● Work to complete
Each entry must come back word for word; drop the images as you go.

● Given data
== == ==

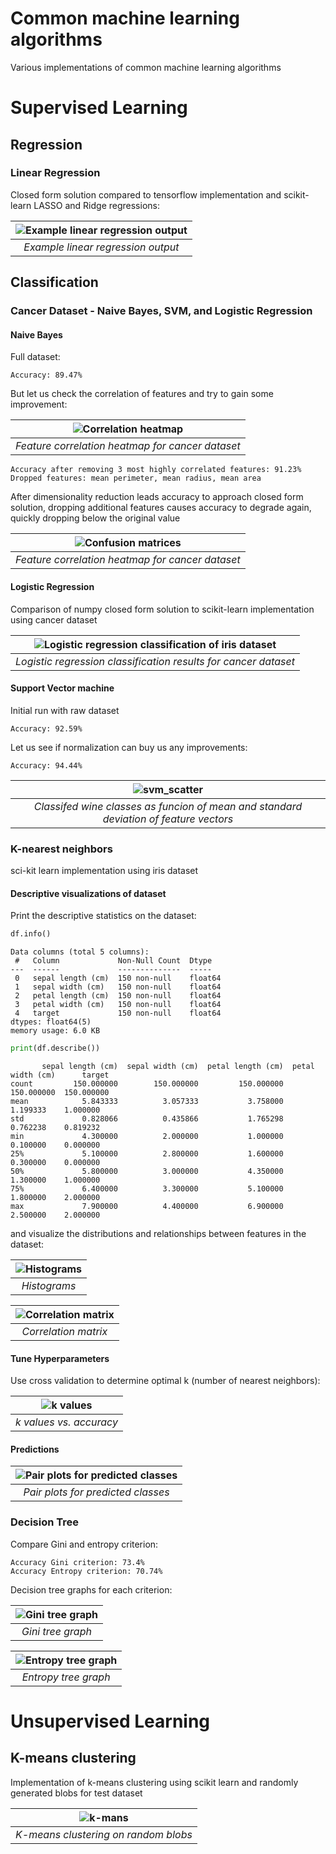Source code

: # Common machine learning algorithms

Various implementations of common machine learning algorithms

# Supervised Learning

## Regression

### Linear Regression
Closed form solution compared to tensorflow implementation and scikit-learn LASSO and Ridge regressions:

| ![Example linear regression output](./linear_regression/linear_regression.png) |
|:--:| 
| *Example linear regression output* |

## Classification

### Cancer Dataset - Naive Bayes, SVM, and Logistic Regression

#### Naive Bayes

Full dataset: 
```console
Accuracy: 89.47%
```

But let us check the correlation of features and try to gain some improvement:

| ![Correlation heatmap](./naive_bayes/naive_bayes_corr_heatmap.svg) |
|:--:| 
| *Feature correlation heatmap for cancer dataset* |

```console
Accuracy after removing 3 most highly correlated features: 91.23%
Dropped features: mean perimeter, mean radius, mean area
```

After dimensionality reduction leads accuracy to approach closed form solution, dropping additional features causes accuracy to degrade again, quickly dropping below the original value

| ![Confusion matrices](./naive_bayes/naive_bayes_confusion_matrices.svg) |
|:--:| 
| *Feature correlation heatmap for cancer dataset* |

#### Logistic Regression

Comparison of numpy closed form solution to scikit-learn implementation using cancer dataset

| ![Logistic regression classification of iris dataset](./logistic_regression/logistic_regression_confusion_matrices.png) |
|:--:| 
| *Logistic regression classification results for cancer dataset* |

#### Support Vector machine

Initial run with raw dataset

```console
Accuracy: 92.59%
```

Let us see if normalization can buy us any improvements:

```console
Accuracy: 94.44%
```

| ![svm_scatter](./svm/svm_scatter_predicted.png) |
|:--:| 
| *Classifed wine classes as funcion of mean and standard deviation of feature vectors* |

### K-nearest neighbors

sci-kit learn implementation using iris dataset

#### Descriptive visualizations of dataset

Print the descriptive statistics on the dataset:

```python
df.info()
```

```console
Data columns (total 5 columns):
 #   Column             Non-Null Count  Dtype  
---  ------             --------------  -----  
 0   sepal length (cm)  150 non-null    float64
 1   sepal width (cm)   150 non-null    float64
 2   petal length (cm)  150 non-null    float64
 3   petal width (cm)   150 non-null    float64
 4   target             150 non-null    float64
dtypes: float64(5)
memory usage: 6.0 KB
```

```python
print(df.describe())
```

```console
       sepal length (cm)  sepal width (cm)  petal length (cm)  petal width (cm)      target
count         150.000000        150.000000         150.000000        150.000000  150.000000
mean            5.843333          3.057333           3.758000          1.199333    1.000000
std             0.828066          0.435866           1.765298          0.762238    0.819232
min             4.300000          2.000000           1.000000          0.100000    0.000000
25%             5.100000          2.800000           1.600000          0.300000    0.000000
50%             5.800000          3.000000           4.350000          1.300000    1.000000  
75%             6.400000          3.300000           5.100000          1.800000    2.000000   
max             7.900000          4.400000           6.900000          2.500000    2.000000
```

and visualize the distributions and relationships between features in the dataset:

|![Histograms](./knn/knn_histograms.png) |
|:--:| 
| *Histograms* |

| ![Correlation matrix](./knn/knn_corr_matrix.png)  |
|:--:| 
| *Correlation matrix* |

#### Tune Hyperparameters

Use cross validation to determine optimal k (number of nearest neighbors):

| ![k values](./knn/knn_k_values.png) |
|:--:| 
| *k values vs. accuracy* |

#### Predictions

| ![Pair plots for predicted classes](./knn/knn_pairplots_predicted.png) |
|:--:| 
| *Pair plots for predicted classes* |

### Decision Tree

Compare Gini and entropy criterion:

```console
Accuracy Gini criterion: 73.4%
Accuracy Entropy criterion: 70.74%
```

Decision tree graphs for each criterion:

| ![Gini tree graph](./decision_tree/tree_gini.png) |
|:--:| 
| *Gini tree graph* |

| ![Entropy tree graph](./decision_tree/tree_entropy.png) |
|:--:| 
| *Entropy tree graph* |

# Unsupervised Learning

## K-means clustering

Implementation of k-means clustering using scikit learn and randomly generated blobs for test dataset

| ![k-mans](./k_means/k-means.png) |
|:--:| 
| *K-means clustering on random blobs* |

== == ==

● Output of the exercise
Source code

: # Common machine learning algorithms

Various implementations of common machine learning algorithms

# Supervised Learning

## Regression

### Linear Regression
Closed form solution compared to tensorflow implementation and scikit-learn LASSO and Ridge regressions:

| ![Example linear regression output](./linear_regression/linear_regression.png) |
|:--:| 
| *Example linear regression output* |

## Classification

### Cancer Dataset - Naive Bayes, SVM, and Logistic Regression

#### Naive Bayes

Full dataset: 
```console
Accuracy: 89.47%
```

But let us check the correlation of features and try to gain some improvement:

| ![Correlation heatmap](./naive_bayes/naive_bayes_corr_heatmap.svg) |
|:--:| 
| *Feature correlation heatmap for cancer dataset* |

```console
Accuracy after removing 3 most highly correlated features: 91.23%
Dropped features: mean perimeter, mean radius, mean area
```

After dimensionality reduction leads accuracy to approach closed form solution, dropping additional features causes accuracy to degrade again, quickly dropping below the original value

| ![Confusion matrices](./naive_bayes/naive_bayes_confusion_matrices.svg) |
|:--:| 
| *Feature correlation heatmap for cancer dataset* |

#### Logistic Regression

Comparison of numpy closed form solution to scikit-learn implementation using cancer dataset

| ![Logistic regression classification of iris dataset](./logistic_regression/logistic_regression_confusion_matrices.png) |
|:--:| 
| *Logistic regression classification results for cancer dataset* |

#### Support Vector machine

Initial run with raw dataset

```console
Accuracy: 92.59%
```

Let us see if normalization can buy us any improvements:

```console
Accuracy: 94.44%
```

| ![svm_scatter](./svm/svm_scatter_predicted.png) |
|:--:| 
| *Classifed wine classes as funcion of mean and standard deviation of feature vectors* |

### K-nearest neighbors

sci-kit learn implementation using iris dataset

#### Descriptive visualizations of dataset

Print the descriptive statistics on the dataset:

```python
df.info()
```

```console
Data columns (total 5 columns):
 #   Column             Non-Null Count  Dtype  
---  ------             --------------  -----  
 0   sepal length (cm)  150 non-null    float64
 1   sepal width (cm)   150 non-null    float64
 2   petal length (cm)  150 non-null    float64
 3   petal width (cm)   150 non-null    float64
 4   target             150 non-null    float64
dtypes: float64(5)
memory usage: 6.0 KB
```

```python
print(df.describe())
```

```console
       sepal length (cm)  sepal width (cm)  petal length (cm)  petal width (cm)      target
count         150.000000        150.000000         150.000000        150.000000  150.000000
mean            5.843333          3.057333           3.758000          1.199333    1.000000
std             0.828066          0.435866           1.765298          0.762238    0.819232
min             4.300000          2.000000           1.000000          0.100000    0.000000
25%             5.100000          2.800000           1.600000          0.300000    0.000000
50%             5.800000          3.000000           4.350000          1.300000    1.000000  
75%             6.400000          3.300000           5.100000          1.800000    2.000000   
max             7.900000          4.400000           6.900000          2.500000    2.000000
```

and visualize the distributions and relationships between features in the dataset:

|![Histograms](./knn/knn_histograms.png) |
|:--:| 
| *Histograms* |

| ![Correlation matrix](./knn/knn_corr_matrix.png)  |
|:--:| 
| *Correlation matrix* |

#### Tune Hyperparameters

Use cross validation to determine optimal k (number of nearest neighbors):

| ![k values](./knn/knn_k_values.png) |
|:--:| 
| *k values vs. accuracy* |

#### Predictions

| ![Pair plots for predicted classes](./knn/knn_pairplots_predicted.png) |
|:--:| 
| *Pair plots for predicted classes* |

### Decision Tree

Compare Gini and entropy criterion:

```console
Accuracy Gini criterion: 73.4%
Accuracy Entropy criterion: 70.74%
```

Decision tree graphs for each criterion:

| ![Gini tree graph](./decision_tree/tree_gini.png) |
|:--:| 
| *Gini tree graph* |

| ![Entropy tree graph](./decision_tree/tree_entropy.png) |
|:--:| 
| *Entropy tree graph* |

# Unsupervised Learning

## K-means clustering

Implementation of k-means clustering using scikit learn and randomly generated blobs for test dataset

| ![k-mans](./k_means/k-means.png) |
|:--:| 
| *K-means clustering on random blobs* |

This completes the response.